═════ Source data ═════
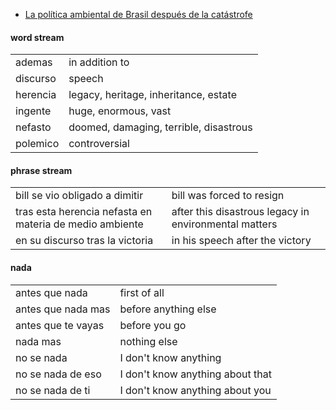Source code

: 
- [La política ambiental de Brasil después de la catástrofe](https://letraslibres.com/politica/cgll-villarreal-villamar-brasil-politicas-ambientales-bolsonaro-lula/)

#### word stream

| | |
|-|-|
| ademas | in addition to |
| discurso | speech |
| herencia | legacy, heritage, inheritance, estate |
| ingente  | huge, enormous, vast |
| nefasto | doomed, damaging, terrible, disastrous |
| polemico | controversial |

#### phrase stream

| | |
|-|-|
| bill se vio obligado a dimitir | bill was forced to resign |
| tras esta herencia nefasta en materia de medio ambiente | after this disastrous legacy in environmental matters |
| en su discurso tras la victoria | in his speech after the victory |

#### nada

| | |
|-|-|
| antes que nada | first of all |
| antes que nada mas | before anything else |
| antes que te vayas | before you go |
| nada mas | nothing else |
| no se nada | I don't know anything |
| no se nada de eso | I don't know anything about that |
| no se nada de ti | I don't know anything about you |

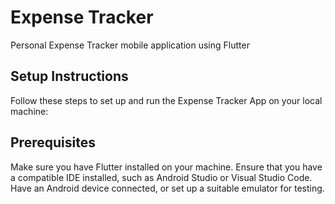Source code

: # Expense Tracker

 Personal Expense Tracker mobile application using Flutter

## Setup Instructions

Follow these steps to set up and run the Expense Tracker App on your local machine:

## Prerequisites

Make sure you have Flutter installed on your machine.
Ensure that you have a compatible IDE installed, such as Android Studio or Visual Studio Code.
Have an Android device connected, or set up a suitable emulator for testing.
═════
═════ Source data ═════
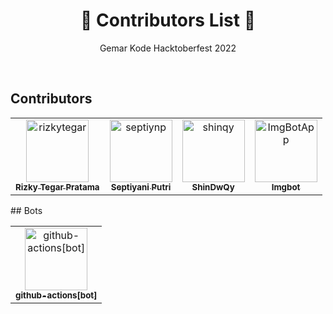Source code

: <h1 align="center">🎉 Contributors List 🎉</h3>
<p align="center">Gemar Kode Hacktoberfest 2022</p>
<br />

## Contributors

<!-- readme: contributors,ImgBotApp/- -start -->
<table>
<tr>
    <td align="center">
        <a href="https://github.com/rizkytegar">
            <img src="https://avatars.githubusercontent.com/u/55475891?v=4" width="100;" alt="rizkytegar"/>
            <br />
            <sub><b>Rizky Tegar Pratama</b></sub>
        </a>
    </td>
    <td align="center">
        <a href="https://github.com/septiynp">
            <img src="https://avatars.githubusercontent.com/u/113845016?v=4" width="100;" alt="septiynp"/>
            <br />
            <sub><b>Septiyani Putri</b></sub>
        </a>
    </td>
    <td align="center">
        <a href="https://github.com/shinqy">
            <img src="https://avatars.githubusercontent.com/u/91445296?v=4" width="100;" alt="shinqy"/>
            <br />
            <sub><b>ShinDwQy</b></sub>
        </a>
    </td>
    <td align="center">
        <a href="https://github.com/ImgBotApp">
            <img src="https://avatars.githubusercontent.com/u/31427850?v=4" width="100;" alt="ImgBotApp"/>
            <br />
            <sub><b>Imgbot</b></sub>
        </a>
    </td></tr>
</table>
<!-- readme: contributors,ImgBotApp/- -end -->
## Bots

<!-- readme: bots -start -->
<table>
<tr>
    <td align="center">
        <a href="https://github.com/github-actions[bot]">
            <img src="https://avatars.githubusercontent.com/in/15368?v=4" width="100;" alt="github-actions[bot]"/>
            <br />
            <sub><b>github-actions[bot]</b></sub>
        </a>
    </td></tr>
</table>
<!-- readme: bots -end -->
═════
### [Aim of the exercise]
Out of the records above, return only the lines from the one with "to resign |" through the one with "Have an Android", exactly, and none of the pictures.

### [Task output]
| bill se vio obligado a dimitir | bill was forced to resign |
| tras esta herencia nefasta en materia de medio ambiente | after this disastrous legacy in environmental matters |
| en su discurso tras la victoria | in his speech after the victory |

#### nada

| | |
|-|-|
| antes que nada | first of all |
| antes que nada mas | before anything else |
| antes que te vayas | before you go |
| nada mas | nothing else |
| no se nada | I don't know anything |
| no se nada de eso | I don't know anything about that |
| no se nada de ti | I don't know anything about you |

Source code

: # Expense Tracker

 Personal Expense Tracker mobile application using Flutter

## Setup Instructions

Follow these steps to set up and run the Expense Tracker App on your local machine:

## Prerequisites

Make sure you have Flutter installed on your machine.
Ensure that you have a compatible IDE installed, such as Android Studio or Visual Studio Code.
Have an Android device connected, or set up a suitable emulator for testing.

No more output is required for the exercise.